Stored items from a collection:

---------------

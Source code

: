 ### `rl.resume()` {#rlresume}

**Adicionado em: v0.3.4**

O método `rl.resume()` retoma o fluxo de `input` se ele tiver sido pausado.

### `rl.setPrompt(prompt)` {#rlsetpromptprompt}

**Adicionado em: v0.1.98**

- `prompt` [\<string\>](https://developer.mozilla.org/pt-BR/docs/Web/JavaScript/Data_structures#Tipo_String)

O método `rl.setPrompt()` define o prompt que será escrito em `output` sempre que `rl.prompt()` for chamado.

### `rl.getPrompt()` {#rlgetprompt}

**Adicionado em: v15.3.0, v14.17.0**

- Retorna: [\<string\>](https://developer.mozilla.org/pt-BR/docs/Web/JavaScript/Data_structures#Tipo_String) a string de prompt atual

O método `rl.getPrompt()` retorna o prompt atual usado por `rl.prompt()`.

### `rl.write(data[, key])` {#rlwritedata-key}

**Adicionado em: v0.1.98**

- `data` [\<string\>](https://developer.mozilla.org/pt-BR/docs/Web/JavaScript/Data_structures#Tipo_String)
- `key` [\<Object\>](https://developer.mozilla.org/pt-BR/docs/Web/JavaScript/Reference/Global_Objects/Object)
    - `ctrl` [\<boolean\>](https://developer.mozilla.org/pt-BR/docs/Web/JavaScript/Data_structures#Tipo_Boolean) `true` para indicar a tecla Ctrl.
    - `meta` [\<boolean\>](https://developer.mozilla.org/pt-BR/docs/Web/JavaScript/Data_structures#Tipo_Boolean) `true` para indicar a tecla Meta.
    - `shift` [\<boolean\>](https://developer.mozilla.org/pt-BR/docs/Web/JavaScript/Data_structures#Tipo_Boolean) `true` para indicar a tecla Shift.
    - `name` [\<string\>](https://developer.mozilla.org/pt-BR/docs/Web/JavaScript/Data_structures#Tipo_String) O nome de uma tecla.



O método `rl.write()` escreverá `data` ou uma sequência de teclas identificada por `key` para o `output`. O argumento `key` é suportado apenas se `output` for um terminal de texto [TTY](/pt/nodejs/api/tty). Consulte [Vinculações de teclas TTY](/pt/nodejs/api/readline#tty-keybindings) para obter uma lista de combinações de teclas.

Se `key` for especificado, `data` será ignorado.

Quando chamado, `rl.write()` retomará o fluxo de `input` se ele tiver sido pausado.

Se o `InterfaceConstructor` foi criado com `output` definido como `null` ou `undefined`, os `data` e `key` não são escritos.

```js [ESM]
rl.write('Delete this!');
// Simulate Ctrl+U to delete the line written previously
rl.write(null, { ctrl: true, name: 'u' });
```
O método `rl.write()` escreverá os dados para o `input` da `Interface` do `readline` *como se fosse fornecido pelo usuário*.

---------------

What is required:
Which lines of the records contain "null"? Show each of them.

Exercise answer:
Se o `InterfaceConstructor` foi criado com `output` definido como `null` ou `undefined`, os `data` e `key` não são escritos.
rl.write(null, { ctrl: true, name: 'u' });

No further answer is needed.